If we use nr_irqs_gsi we will need to make the check x86 only AFAICT.

Thanks, Roger.
Jan Beulich March 10, 2022, 4:08 p.m. UTC | #3
On 10.03.2022 16:47, Roger Pau Monné wrote:
> On Thu, Mar 10, 2022 at 04:23:00PM +0100, Jan Beulich wrote:
>> On 10.03.2022 15:34, Marek Marczykowski-Górecki wrote:
>>> --- a/xen/drivers/char/ns16550.c
>>> +++ b/xen/drivers/char/ns16550.c
>>> @@ -1221,6 +1221,9 @@ pci_uart_config(struct ns16550 *uart, bool_t skip_amt, unsigned int idx)
>>>                              pci_conf_read8(PCI_SBDF(0, b, d, f),
>>>                                             PCI_INTERRUPT_LINE) : 0;
>>>  
>>> +                if (uart->irq >= nr_irqs)
>>> +                    uart->irq = 0;
>>
>> Don't you mean nr_irqs_gsi here? Also (nit) please add the missing blanks
>> immediately inside the parentheses.
> 
> If we use nr_irqs_gsi we will need to make the check x86 only AFAICT.

Down the road (when Arm wants to select HAS_PCI) - yes. Not necessarily
right away. After all Arm wants to have an equivalent check here then,
not merely checking against nr_irqs instead. So putting a conditional
here right away would hide the need for putting in place an Arm-specific
alternative.

Jan
Roger Pau Monné March 10, 2022, 4:12 p.m. UTC | #4
On Thu, Mar 10, 2022 at 05:08:07PM +0100, Jan Beulich wrote:
> On 10.03.2022 16:47, Roger Pau Monné wrote:
> > On Thu, Mar 10, 2022 at 04:23:00PM +0100, Jan Beulich wrote:
> >> On 10.03.2022 15:34, Marek Marczykowski-Górecki wrote:
> >>> --- a/xen/drivers/char/ns16550.c
> >>> +++ b/xen/drivers/char/ns16550.c
> >>> @@ -1221,6 +1221,9 @@ pci_uart_config(struct ns16550 *uart, bool_t skip_amt, unsigned int idx)
> >>>                              pci_conf_read8(PCI_SBDF(0, b, d, f),
> >>>                                             PCI_INTERRUPT_LINE) : 0;
> >>>  
> >>> +                if (uart->irq >= nr_irqs)
> >>> +                    uart->irq = 0;
> >>
> >> Don't you mean nr_irqs_gsi here? Also (nit) please add the missing blanks
> >> immediately inside the parentheses.
> > 
> > If we use nr_irqs_gsi we will need to make the check x86 only AFAICT.
> 
> Down the road (when Arm wants to select HAS_PCI) - yes.

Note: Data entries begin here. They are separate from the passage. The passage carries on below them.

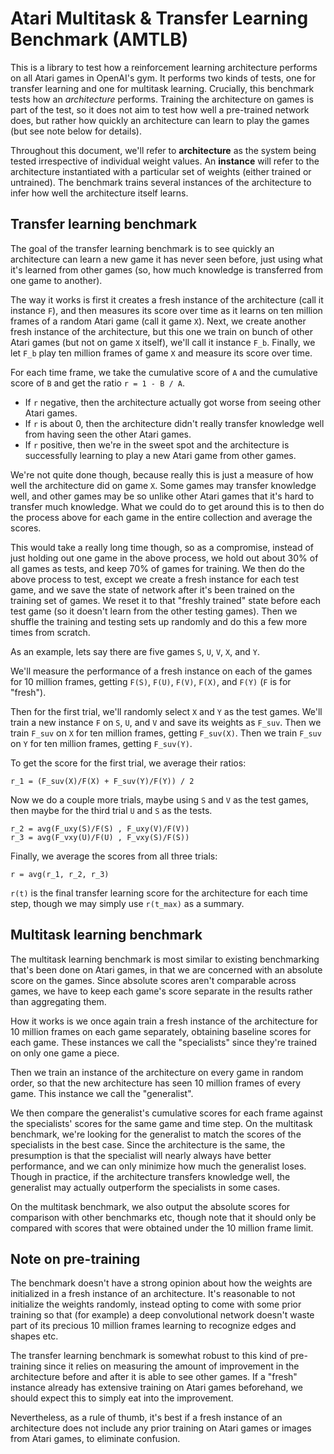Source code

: # Atari Multitask & Transfer Learning Benchmark (AMTLB)

This is a library to test how a reinforcement learning architecture
performs on all Atari games in OpenAI's gym. It performs two kinds of
tests, one for transfer learning and one for multitask
learning. Crucially, this benchmark tests how an *architecture*
performs. Training the architecture on games is part of the test, so
it does not aim to test how well a pre-trained network does, but
rather how quickly an architecture can learn to play the games (but
see note below for details).

Throughout this document, we'll refer to **architecture** as the
system being tested irrespective of individual weight values. An
**instance** will refer to the architecture instantiated with a
particular set of weights (either trained or untrained). The benchmark
trains several instances of the architecture to infer how well the
architecture itself learns.

## Transfer learning benchmark

The goal of the transfer learning benchmark is to see quickly an
architecture can learn a new game it has never seen before, just using
what it's learned from other games (so, how much knowledge is
transferred from one game to another).

The way it works is first it creates a fresh instance of the
architecture (call it instance `F`), and then measures its score over
time as it learns on ten million frames of a random Atari game (call
it game `X`). Next, we create another fresh instance of the
architecture, but this one we train on bunch of other Atari games (but
not on game `X` itself), we'll call it instance `F_b`. Finally, we let
`F_b` play ten million frames of game `X` and measure its score over
time.

For each time frame, we take the cumulative score of `A` and the
cumulative score of `B` and get the ratio `r = 1 - B / A`.

 * If `r` negative, then the architecture actually got worse from seeing other Atari games.
 * If `r` is about 0, then the architecture didn't really transfer knowledge well from having seen the other Atari games.
 * If `r` positive, then we're in the sweet spot and the architecture is successfully learning to play a new Atari game from other games.

We're not quite done though, because really this is just a measure of
how well the architecture did on game `X`. Some games may transfer
knowledge well, and other games may be so unlike other Atari games
that it's hard to transfer much knowledge. What we could do to get
around this is to then do the process above for each game in the
entire collection and average the scores.

This would take a really long time though, so as a compromise, instead
of just holding out one game in the above process, we hold out about
30% of all games as tests, and keep 70% of games for training. We then
do the above process to test, except we create a fresh instance for
each test game, and we save the state of network after it's been
trained on the training set of games. We reset it to that "freshly
trained" state before each test game (so it doesn't learn from the
other testing games). Then we shuffle the training and testing sets up
randomly and do this a few more times from scratch.

As an example, lets say there are five games `S`, `U`, `V`, `X`, and `Y`.

We'll measure the performance of a fresh instance on each of the games
for 10 million frames, getting `F(S)`, `F(U)`, `F(V)`, `F(X)`, and `F(Y)`
(`F` is for "fresh").

Then for the first trial, we'll randomly select `X` and `Y` as the test games.
We'll train a new instance `F` on `S`, `U`, and `V` and save its weights as `F_suv`.
Then we train `F_suv` on `X` for ten million frames, getting `F_suv(X)`.
Then we train `F_suv` on `Y` for ten million frames, getting `F_suv(Y)`.

To get the score for the first trial, we average their ratios:

    r_1 = (F_suv(X)/F(X) + F_suv(Y)/F(Y)) / 2

Now we do a couple more trials, maybe using `S` and `V` as the test
games, then maybe for the third trial `U` and `S` as the tests.

    r_2 = avg(F_uxy(S)/F(S) , F_uxy(V)/F(V))
    r_3 = avg(F_vxy(U)/F(U) , F_vxy(S)/F(S))

Finally, we average the scores from all three trials:

    r = avg(r_1, r_2, r_3)

`r(t)` is the final transfer learning score for the architecture
for each time step, though we may simply use  `r(t_max)` as a summary.

## Multitask learning benchmark

The multitask learning benchmark is most similar to existing
benchmarking that's been done on Atari games, in that we are concerned
with an absolute score on the games. Since absolute scores aren't
comparable across games, we have to keep each game's score separate in
the results rather than aggregating them.

How it works is we once again train a fresh instance of the
architecture for 10 million frames on each game separately, obtaining
baseline scores for each game. These instances we call the
"specialists" since they're trained on only one game a piece.

Then we train an instance of the architecture on every game in random
order, so that the new architecture has seen 10 million frames of
every game. This instance we call the "generalist".

We then compare the generalist's cumulative scores for each frame
against the specialists' scores for the same game and time step. On
the multitask benchmark, we're looking for the generalist to match the
scores of the specialists in the best case. Since the architecture is
the same, the presumption is that the specialist will nearly always
have better performance, and we can only minimize how much the
generalist loses. Though in practice, if the architecture transfers
knowledge well, the generalist may actually outperform the
specialists in some cases.

On the multitask benchmark, we also output the absolute scores for
comparison with other benchmarks etc, though note that it should only
be compared with scores that were obtained under the 10 million frame
limit.

## Note on pre-training

The benchmark doesn't have a strong opinion about how the weights are
initialized in a fresh instance of an architecture. It's reasonable to
not initialize the weights randomly, instead opting to come with some
prior training so that (for example) a deep convolutional network
doesn't waste part of its precious 10 million frames learning to
recognize edges and shapes etc.

The transfer learning benchmark is somewhat robust to this kind of
pre-training since it relies on measuring the amount of improvement in
the architecture before and after it is able to see other games. If a
"fresh" instance already has extensive training on Atari games
beforehand, we should expect this to simply eat into the improvement.

Nevertheless, as a rule of thumb, it's best if a fresh instance of an
architecture does not include any prior training on Atari games or
images from Atari games, to eliminate confusion.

Not necessarily
> right away. After all Arm wants to have an equivalent check here then,
> not merely checking against nr_irqs instead. So putting a conditional
> here right away would hide the need for putting in place an Arm-specific
> alternative.

Oh, I always forget Arm doesn't have CONFIG_HAS_PCI enabled just yet.

Roger.
Julien Grall March 10, 2022, 4:21 p.m. UTC | #5
Hi,

On 10/03/2022 16:12, Roger Pau Monné wrote:
> On Thu, Mar 10, 2022 at 05:08:07PM +0100, Jan Beulich wrote:
>> On 10.03.2022 16:47, Roger Pau Monné wrote:
>>> On Thu, Mar 10, 2022 at 04:23:00PM +0100, Jan Beulich wrote:
>>>> On 10.03.2022 15:34, Marek Marczykowski-Górecki wrote:
>>>>> --- a/xen/drivers/char/ns16550.c
>>>>> +++ b/xen/drivers/char/ns16550.c
>>>>> @@ -1221,6 +1221,9 @@ pci_uart_config(struct ns16550 *uart, bool_t skip_amt, unsigned int idx)
>>>>>                               pci_conf_read8(PCI_SBDF(0, b, d, f),
>>>>>                                              PCI_INTERRUPT_LINE) : 0;
>>>>>   
>>>>> +                if (uart->irq >= nr_irqs)
>>>>> +                    uart->irq = 0;
>>>>
>>>> Don't you mean nr_irqs_gsi here? Also (nit) please add the missing blanks
>>>> immediately inside the parentheses.
>>>
>>> If we use nr_irqs_gsi we will need to make the check x86 only AFAICT.
>>
>> Down the road (when Arm wants to select HAS_PCI) - yes. Not necessarily
>> right away. After all Arm wants to have an equivalent check here then,
>> not merely checking against nr_irqs instead. So putting a conditional
>> here right away would hide the need for putting in place an Arm-specific
>> alternative.
> 
> Oh, I always forget Arm doesn't have CONFIG_HAS_PCI enabled just yet.
The PCI code in ns16550.c is gated by CONFIG_HAS_PCI and CONFIG_X86. I 
am not sure we will ever see a support for PCI UART card in Xen on Arm.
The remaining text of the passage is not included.